Warner Bros. Discovery Shares Dive 13% on Q4 Results

The stock hit its lowest point since the company was created in 2022 following the disappointing report

Warner Bros. Discovery logo WBD Michelle Imperato Stabile
Courtesy of Warner Bros. Discovery

Shares of Warner Bros. Discovery slumped 13% Friday after it reported fourth-quarter results that fell short of Wall Street hopes, despite becoming the first Hollywood entertainment giant to squeeze full-year profit from its streaming platform.

The stock fell $1.28, or 13.3%, to $8.28 in late morning trading, the lowest point the stock has hit since the 2022 merger that created the company. Shares started the session down 18% since the start of 2024 and down 38% in the 52 weeks.

Trading volume was heavy, with more than twice the typical number of shares traded in a full day changing hands in just the first hour of Friday’s session.

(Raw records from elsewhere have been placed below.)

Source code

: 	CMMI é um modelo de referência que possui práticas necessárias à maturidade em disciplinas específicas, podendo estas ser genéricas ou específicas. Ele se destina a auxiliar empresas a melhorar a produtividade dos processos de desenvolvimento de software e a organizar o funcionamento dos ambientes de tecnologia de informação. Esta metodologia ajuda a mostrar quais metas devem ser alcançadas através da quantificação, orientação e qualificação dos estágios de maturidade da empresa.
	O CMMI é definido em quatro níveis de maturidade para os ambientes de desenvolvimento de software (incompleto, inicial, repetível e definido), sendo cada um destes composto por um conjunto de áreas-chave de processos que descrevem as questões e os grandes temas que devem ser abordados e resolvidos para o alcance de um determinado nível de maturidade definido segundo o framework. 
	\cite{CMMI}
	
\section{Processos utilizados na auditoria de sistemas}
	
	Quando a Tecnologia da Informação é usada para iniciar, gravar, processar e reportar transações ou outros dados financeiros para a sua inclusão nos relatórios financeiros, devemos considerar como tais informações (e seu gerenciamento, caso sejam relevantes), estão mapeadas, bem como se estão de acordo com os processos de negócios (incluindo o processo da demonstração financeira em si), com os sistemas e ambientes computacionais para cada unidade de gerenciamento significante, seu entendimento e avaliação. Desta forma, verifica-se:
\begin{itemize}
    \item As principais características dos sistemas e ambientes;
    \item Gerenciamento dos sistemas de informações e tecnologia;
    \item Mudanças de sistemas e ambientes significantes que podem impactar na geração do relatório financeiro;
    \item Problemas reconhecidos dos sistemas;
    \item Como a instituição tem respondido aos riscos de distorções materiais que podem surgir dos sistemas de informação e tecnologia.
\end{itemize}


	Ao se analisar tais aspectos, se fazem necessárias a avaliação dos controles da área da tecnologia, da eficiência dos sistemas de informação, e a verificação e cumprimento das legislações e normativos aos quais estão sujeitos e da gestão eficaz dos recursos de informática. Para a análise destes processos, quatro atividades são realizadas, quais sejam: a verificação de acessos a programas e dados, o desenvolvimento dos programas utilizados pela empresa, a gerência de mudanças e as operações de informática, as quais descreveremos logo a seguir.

The company, which includes Warner Bros. Studios, CNN, HBO and the Max streaming platform, posted a significantly smaller loss of $400 million, or 16 cents per share, for the three months ending 2023, compared with a loss of $2.1 billion, or 86 cents per share, for the final quarter of 2022.

Revenue for the period fell 7% to $10.28 billion in revenue, down 6.6% from $11 billion the prior year.

Analysts had been expecting a loss of 11 cents per share on revenue of $10.23 billion, according to Zack’s Investment Research.

On the positive side, the company added 1.8 million subscribers to its streaming platforms in the quarter, ending the year with 97.7 million, though most of that increase came from the acquisition of Turkish streaming service BluTV.

Notably, the company posted a streaming profit of $103 million for all of 2023, and CEO David Zaslav said he expects streaming to continue to be profitable in 2024.

But investors’ response showed the negatives outweighed the positives.

Among the concerns, advertising revenue in the quarter dropped 9%, to $2.09 billion from $2.29 billion last year, including a 12% decline to $1.9 billion in the TV division.

In addition, studios revenue tumbled 18% to $3.2 billion.

“This business is not without its challenges,” Zaslav said during the conference call with analysts that followed release of the results. “Among them, we continue to face the impacts of ongoing disruption, and the pay-TV ecosystem and a dislocated linear advertising ecosystem. We are challenging our leaders to find innovative solutions.”

And while Zaslav acknowledged the studio side “really underperformed” in 2023, he was unable to point to many major “Barbie”-sized releases in 2024 and instead hyped a turnaround in 2025 with the DC reboot “Superman: Legacy.”